NASA has selected a new Caltech-led space mission that will help astronomers understand both how our universe evolved and how common the ingredients for life are in our galaxy's planetary systems.
The Spectro-Photometer for the History of the Universe, Epoch of Reionization and Ices Explorer mission (SPHEREx) is a planned two-year mission funded at $242 million (not including launch costs) and targeted to launch in 2023. The mission is led by James (Jamie) Bock, a professor of physics at Caltech and senior research scientist at the Jet Propulsion Laboratory (JPL), which is managed by Caltech for NASA. SPHEREx is managed by JPL.
The SPHEREx mission, part of NASA's Explorer Program, will study the history of galaxies and the origin of our universe as well as the origin of water in planetary systems. It will survey the entire sky four times in optical and infrared light, capturing detailed spectral information about hundreds of millions of stars and galaxies.
"With this announcement, we look forward to building SPHEREx," says Bock. "SPHEREx will explore the beginning of the universe, the history of galaxy formation, and the role of interstellar ices during the birth of new stars and planets, while providing a unique all-sky data set for astronomy."
"We're all very excited to continue our tradition of Caltech-JPL partnerships on astrophysics Explorer missions, starting with GALEX, then NuSTAR, and now SPHEREx," says Fiona Harrison, the Benjamin M. Rosen Professor Physics at Caltech; Kent and Joyce Kresa Leadership Chair, Division of Physics, Mathematics and Astronomy; and the principal investigator of NuSTAR. "Explorers enable cutting-edge science implemented on a rapid timescale. These missions offer our students, postdocs, and young researchers the opportunity to get involved in space missions that they can see launch within their time at Caltech."
SPHEREx will survey some galaxies so distant, their light has taken 10 billion years to reach Earth. In the Milky Way, the mission will search for water and organic molecules—essentials for life as we know it—in stellar nurseries, regions where stars are born from gas and dust as well as in disks around stars where new planets could be forming. Most of the water available to star-forming systems is actually in the form of ices, and it is thought that interstellar ices delivered water to a young Earth, forming the oceans.
The mission will create a map of the entire sky in 96 different color bands, far exceeding the color resolution of previous all-sky maps. It also will identify targets for more detailed study by future missions, such as NASA's James Webb Space Telescope and Wide Field Infrared Survey Telescope.

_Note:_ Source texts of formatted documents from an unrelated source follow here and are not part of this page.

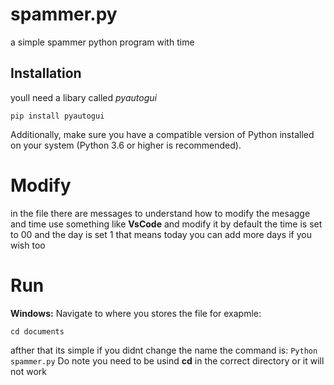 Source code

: # spammer.py
a simple spammer python program with time
## Installation
youll need a libary called *pyautogui*

```pip install pyautogui```

Additionally, make sure you have a compatible version of Python installed on your system (Python 3.6 or higher is recommended).

# Modify 
in the file there are messages to understand how to modify the mesagge and time 
use something like **VsCode** and modify it by default the time is set to 00 and the day is set 1 that means today you can add more days if you wish too

# Run
**Windows:**
Navigate to where you stores the file for exapmle:
```
cd documents
```
afther that its simple if you didnt change the name the command is:
`Python spammer.py`
Do note you need to be usind **cd** in the correct directory or it will not work 
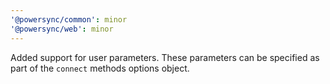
 ```yaml
---
'@powersync/common': minor
'@powersync/web': minor
---
```


Added support for user parameters. These parameters can be specified as part of the `connect` methods options object.
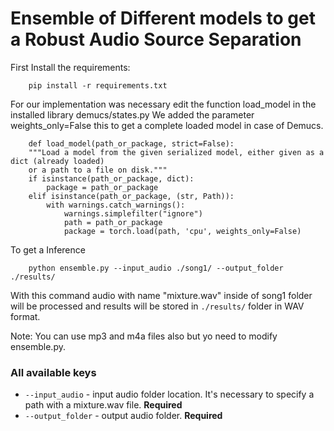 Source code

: # Ensemble of Different models to get a Robust Audio Source Separation

First Install the requirements:

```
    pip install -r requirements.txt
```

For our implementation was necessary edit the function load_model in the installed library demucs/states.py
We added the parameter weights_only=False this to get a complete loaded model in case of Demucs.
```
    def load_model(path_or_package, strict=False):
    """Load a model from the given serialized model, either given as a dict (already loaded)
    or a path to a file on disk."""
    if isinstance(path_or_package, dict):
        package = path_or_package
    elif isinstance(path_or_package, (str, Path)):
        with warnings.catch_warnings():
            warnings.simplefilter("ignore")
            path = path_or_package
            package = torch.load(path, 'cpu', weights_only=False)
```

To get a Inference

```
    python ensemble.py --input_audio ./song1/ --output_folder ./results/
```

With this command audio with name "mixture.wav" inside of song1 folder will be processed and results will be stored in `./results/` folder in WAV format.

Note: You can use mp3 and m4a files also but yo need to modify ensemble.py.

### All available keys
* `--input_audio` - input audio folder location. It's necessary to specify a path with a mixture.wav file. **Required**
* `--output_folder` - output audio folder. **Required**

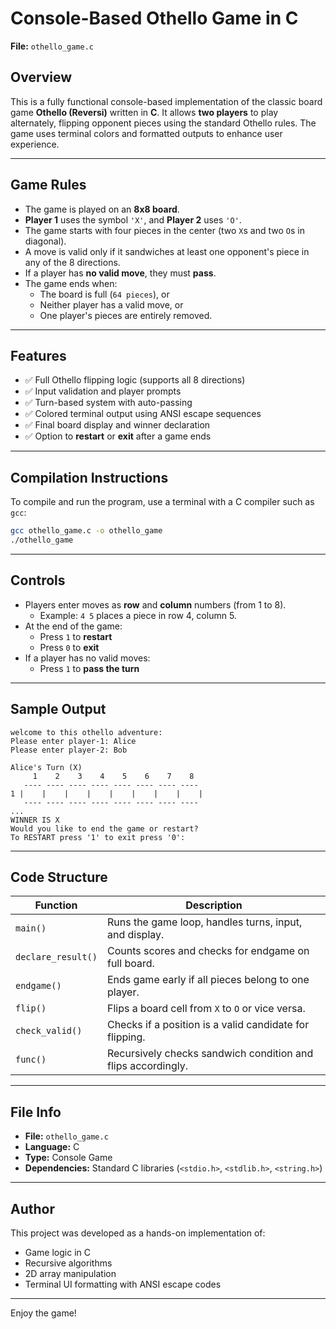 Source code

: # Console-Based Othello Game in C

**File:** `othello_game.c`

## Overview

This is a fully functional console-based implementation of the classic board game **Othello (Reversi)** written in **C**. It allows **two players** to play alternately, flipping opponent pieces using the standard Othello rules. The game uses terminal colors and formatted outputs to enhance user experience.

---

## Game Rules

- The game is played on an **8x8 board**.
- **Player 1** uses the symbol `'X'`, and **Player 2** uses `'O'`.
- The game starts with four pieces in the center (two `X`s and two `O`s in diagonal).
- A move is valid only if it sandwiches at least one opponent's piece in any of the 8 directions.
- If a player has **no valid move**, they must **pass**.
- The game ends when:
  - The board is full (`64 pieces`), or
  - Neither player has a valid move, or
  - One player's pieces are entirely removed.

---

## Features

- ✅ Full Othello flipping logic (supports all 8 directions)
- ✅ Input validation and player prompts
- ✅ Turn-based system with auto-passing
- ✅ Colored terminal output using ANSI escape sequences
- ✅ Final board display and winner declaration
- ✅ Option to **restart** or **exit** after a game ends

---

## Compilation Instructions

To compile and run the program, use a terminal with a C compiler such as `gcc`:

```bash
gcc othello_game.c -o othello_game
./othello_game
```
---

## Controls

- Players enter moves as **row** and **column** numbers (from 1 to 8).
  - Example: `4 5` places a piece in row 4, column 5.
- At the end of the game:
  - Press `1` to **restart**
  - Press `0` to **exit**
- If a player has no valid moves:
  - Press `1` to **pass the turn**

---

## Sample Output

```text
welcome to this othello adventure:
Please enter player-1: Alice
Please enter player-2: Bob

Alice's Turn (X)
     1    2    3    4    5    6    7    8   
   ---- ---- ---- ---- ---- ---- ---- ----  
1 |    |    |    |    |    |    |    |    |
   ---- ---- ---- ---- ---- ---- ---- ----  
...
WINNER IS X
Would you like to end the game or restart?
To RESTART press '1' to exit press '0':
```
---

## Code Structure

| Function           | Description                                                  |
|--------------------|--------------------------------------------------------------|
| `main()`           | Runs the game loop, handles turns, input, and display.       |
| `declare_result()` | Counts scores and checks for endgame on full board.          |
| `endgame()`        | Ends game early if all pieces belong to one player.          |
| `flip()`           | Flips a board cell from `X` to `O` or vice versa.            |
| `check_valid()`    | Checks if a position is a valid candidate for flipping.      |
| `func()`           | Recursively checks sandwich condition and flips accordingly. |

---

## File Info

- **File:** `othello_game.c`
- **Language:** C
- **Type:** Console Game
- **Dependencies:** Standard C libraries (`<stdio.h>`, `<stdlib.h>`, `<string.h>`)

---

## Author

This project was developed as a hands-on implementation of:
- Game logic in C
- Recursive algorithms
- 2D array manipulation
- Terminal UI formatting with ANSI escape codes

---


Enjoy the game!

"I'm really excited about this new mission," said NASA administrator Jim Bridenstine in a news release. "Not only does it expand the United States' powerful fleet of space-based missions dedicated to uncovering the mysteries of the universe, it is a critical part of a balanced science program that includes missions of various sizes."

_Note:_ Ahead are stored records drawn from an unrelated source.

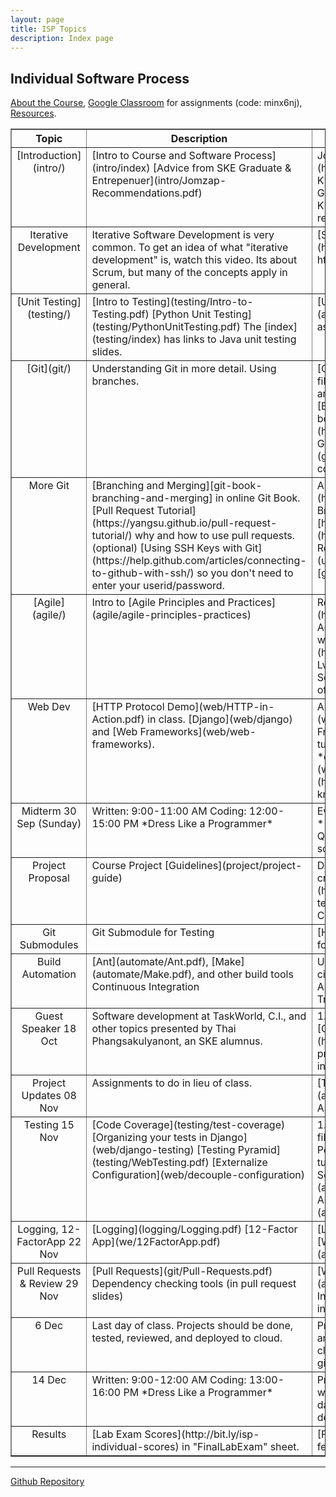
 ```yaml
---
layout: page
title: ISP Topics
description: Index page
---
```


## Individual Software Process

[About the Course](Topics), 
[Google Classroom](https://classroom.google.com/u/0/c/MTQ5OTI2OTQ3MTJa) for assignments (code: minx6nj), [Resources](Resources).


<table border="1">

<tr valign="top">
  <th> Topic </th>  
  <th width="45%"> Description </th>
  <th width="45%"> Assignment </th>
</tr>
<!-- Introduction -->
<tr valign="top">
<td align="center" markdown="span"> 
[Introduction](intro/)
</td>
<td markdown="span">
[Intro to Course and Software Process](intro/index)    
[Advice from SKE Graduate & Entrepenuer](intro/Jomzap-Recommendations.pdf)
</td>
<td markdown="span">
Join [Google Classroom](https://classroom.google.com). Use your KU Login and code **minx6nj**.    
Join Github Classroom - invitation sent to your KU-Gmail.        
Update your Github profile: your real name & photo.
</td>
</tr>

<!-- Iterative Development -->
<tr valign="top">
<td align="center" markdown="span"> 
Iterative Development
</td>
<td markdown="span">
Iterative Software Development is very common.
To get an idea of what "iterative development" is, watch this video.
Its about Scrum, but many of the concepts apply in general.
</td>
<td markdown="span">
[Scrum in Under 10 Minutes](https://youtu.be/XU0llRltyFM) https://youtu.be/XU0llRltyFM    
</td>
</tr>
<!-- Unit Testing -->
<tr valign="top">
<td align="center" markdown="span"> 
[Unit Testing](testing/)    
</td>
<td markdown="span">
[Intro to Testing](testing/Intro-to-Testing.pdf)   
[Python Unit Testing](testing/PythonUnitTesting.pdf)    
The [index](testing/index) has links to Java unit testing slides.
</td>
<td markdown="span">
[Unit Testing Assignment](assignment/week1/unit-testing-assignment)
</td>
</tr>
<!-- Git -->
<tr valign="top">
<td align="center" markdown="span"> 
[Git](git/)    
</td>
<td markdown="span">
Understanding Git in more detail.
Using branches.
</td>
<td markdown="span">
[Git basics](git/git-basics) copy the source file [git/git-basics.md](git/git-basics.md) and write your answers after the questions.    
[Branching][git-branching] in online Git book.    
Lab: [TicTacToe project](https://bit.ly/2OFGIxM) - branch, merge, Github Flow, and issues.    
[Aliases](git/aliases) how to create aliases for git commands. ("git history" is a nice alias)
</td>
</tr>
<!-- More Git -->
<tr valign="top">
<td align="center" markdown="span"> 
More Git
</td>
<td markdown="span">
[Branching and Merging][git-book-branching-and-merging] in online Git Book.   
[Pull Request Tutorial](https://yangsu.github.io/pull-request-tutorial/) why and how to use pull requests.    
(optional) [Using SSH Keys with Git](https://help.github.com/articles/connecting-to-github-with-ssh/) so you don't need to enter your userid/password. 
</td>
<td markdown="span">
A real [pull request in jQuery repo](https://github.com/jquery/jquery/pull/1051)     
Branch and merge exercise on Github: [http://bit.ly/kucafe2018](http://bit.ly/kucafe2018)    
Unit Tests and Pull Requests: use this code [unittests.zip](unittests.zip)    
**Know** [Git Branching][git-branching] chapter in online Git Book.
</td>
</tr>
<!-- Agile -->
<tr valign="top">
<td align="center" markdown="span"> 
[Agile](agile/)    
</td>
<td markdown="span">
Intro to [Agile Principles and Practices](agile/agile-principles-practices)
</td>
<td markdown="span">
Read about Agile at [Agile 101](https://www.agilealliance.org/agile101/) of Agile Alliance.    
Think critically.  Do you agree with the principles?   
[Agile at Microsoft](https://www.youtube.com/watch?v=-LvCJpnNljU) how Visual Studio Team Services moved to agile. Interesting, but lots of buzzwords.   
</td>
</tr>
<!-- Web Dev -->
<tr valign="top">
<td align="center" markdown="span"> 
Web Dev
</td>
<td markdown="span">
[HTTP Protocol Demo](web/HTTP-in-Action.pdf) in class.    
[Django](web/django) and [Web Frameworks](web/web-frameworks).
</td>
<td markdown="span">
A very basic [Intro to HTTP](web/HTTP.pdf).     
Install [Django Web Framework](web/django), implement the tutorial yourself. Pay attention to the *development process*.    
[Web Dev in 2018](web/Web_Dev_in_2018.pdf) and [video](https://youtu.be/Zftx68K-1D4) what to know if you want to be a pro.
</td>
</tr>
<!-- Midterm -->
<tr valign="top">
<td align="center" markdown="span"> 
Midterm    
30 Sep (Sunday)
</td>
<td markdown="span">
Written: 9:00-11:00 AM    
Coding: 12:00-15:00 PM    
*Dress Like a Programmer*
</td>
<td markdown="span">
Everything so far.
Bring your computer to **both** morning and afternoon.   
[Student Questions on Software Process][isp-qa] some will be on the exam.
</td>
</tr>
<!-- Project -->
<tr valign="top">
<td align="center" markdown="span"> 
Project Proposal
</td>
<td markdown="span"> 
Course Project [Guidelines](project/project-guide)
</td>
<td markdown="span">
Develop a proposal for course project and create a link on [Google Sheet](http://bit.ly/isp2018proposals). See template and instructions on Google Classroom.
</td>
</tr>
<!-- Submodules and Testing -->
<tr valign="top">
<td align="center" markdown="span"> 
Git Submodules
</td>
<td markdown="span"> 
Git Submodule for Testing    
</td>
<td markdown="span">
[How to use git submodule](git/submodule) for Tic-Tac-Toe unit tests.
</td>
</tr>
<!-- Automated Testing -->
<tr valign="top">
<td align="center" markdown="span"> 
Build Automation
</td>
<td markdown="span"> 
[Ant](automate/Ant.pdf), [Make](automate/Make.pdf), and other build tools    
Continuous Integration    
</td>
<td markdown="span">
Using CI with Github: [Java sample][demo-ci], [Python sample][demo-ci-python]    
Assignment: [TicTacToe testing with Ant and Travis CI](assignment/week8-ant-ci)
</td>
</tr>
<!-- Thai -->
<tr valign="top">
<td align="center" markdown="span"> 
Guest Speaker    
18 Oct
</td>
<td markdown="span">
Software development at TaskWorld, C.I., and other topics
presented by Thai Phangsakulyanont, an SKE alumnus.
</td>
<td markdown="span">
1. Provide a link to your project repo on [Google Project Sheet](http://bit.ly/isp2018proposals).    
2. Create a project README.md containing [this information](assignment/week10).
</td>
</tr>
<!-- Week 12 -->
<tr valign="top">
<td align="center" markdown="span"> 
Project Updates   
08 Nov
</td>
<td markdown="span">
Assignments to do in lieu of class.
</td>
<td markdown="span">
[Team Assignment for Week 12](assignment/week12)    
[Individual Testing Assignment](assignment/week12-testing)    
</td>
</tr>

<!-- Week 13 -->
<tr valign="top">
<td align="center" markdown="span"> 
Testing    
15 Nov
</td>
<td markdown="span">
[Code Coverage](testing/test-coverage)    
[Organizing your tests in Django](web/django-testing)       
[Testing Pyramid](testing/WebTesting.pdf)    
[Externalize Configuration](web/decouple-configuration)   
</td>
<td markdown="span">
1. Refactor your Django tests into separate files, based on what is being tested.    
2. Perform code coverage on your Django tutorial code and your project code.    
3. Selenium: [Find Bad Links](assignment/week13-selenium). 
Assignment [Feedback](assignment/week13-selenium-feedback)
</td>
</tr>

<!-- Week 14 -->
<tr valign="top">
<td align="center" markdown="span"> 
Logging, 12-FactorApp    
22 Nov
</td>
<td markdown="span">
[Logging](logging/Logging.pdf)    
[12-Factor App](we/12FactorApp.pdf)   
</td>
<td markdown="span">
[Logging Exercise](assignment/logging)     
[Week 14 Assignment](assignment/week14) for team
</td>
</tr>

<!-- Week 15 -->
<tr valign="top">
<td align="center" markdown="span"> 
Pull Requests & Review   
29 Nov
</td>
<td markdown="span">
[Pull Requests](git/Pull-Requests.pdf)    
Dependency checking tools (in pull request slides)
</td>
<td markdown="span">
[Week 15 Team Assignment](assignment/week15-team)     
[Week 15 Indiv. Assignment](assignment/week15-individual) - bug hunting
</td>
</tr>

<!-- Last week -->
<tr valign="top">
<td align="center" markdown="span"> 
6 Dec 
</td>
<td markdown="span">
Last day of class.
Projects should be done, tested, reviewed, and deployed to cloud.
</td>
<td markdown="span">
Presentation: describe your dev process and technology used.  Not a demo -- the class will use your cloud deployment and give feedback.
</td>
</tr>
<!-- Final -->
<!-- Lab Exam -->
<tr valign="top">
<td align="center" markdown="span"> 
14 Dec
</td>
<td markdown="span">
Written: 9:00-12:00 AM    
Coding: 13:00-16:00 PM    
*Dress Like a Programmer*
</td>
<td markdown="span">
Programming exam will be to write a simple web application,
with some info saved to a database, and write some tests.
[Additonal details](review/web-dev-exam.html).
</td>
</tr>
<!-- Results -->
<tr valign="top">
<td align="center" markdown="span"> 
Results
</td>
<td markdown="span">
[Lab Exam Scores](http://bit.ly/isp-individual-scores) in "FinalLabExam" sheet.
</td>
<td markdown="span">
[Feedback on Lab Exam](review/final-feedback)
</td>
</tr>

</table>

---

[Github Repository](https://github.com/cpske/ISP.git)

[git-branching]: https://git-scm.com/book/en/v2/Git-Branching-Branches-in-a-Nutshell "Git Branching in ProGit book"
[git-book-branching-and-merging]: https://git-scm.com/book/en/v2/Git-Branching-Basic-Branching-and-Merging "Basic Branching and Merging"
[isp-qa]: https://isp2018.github.io/isp-qa/
[demo-ci]: https://github.com/jbrucker/demo-ci
[demo-ci-python]: https://github.com/jbrucker/demo-pyci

JPL will develop the mission payload in collaboration with Caltech, which will develop the spacecraft's science instrument. The SPHEREx data will be made publicly available through IPAC, an astronomy data and science center based at Caltech. Ball Aerospace will develop the spacecraft. The Korea Astronomy and Space Science Institute will provide support for instrument calibration and testing. Scientists from across the U.S. and in South Korea will participate in the science analysis of SPHEREx data.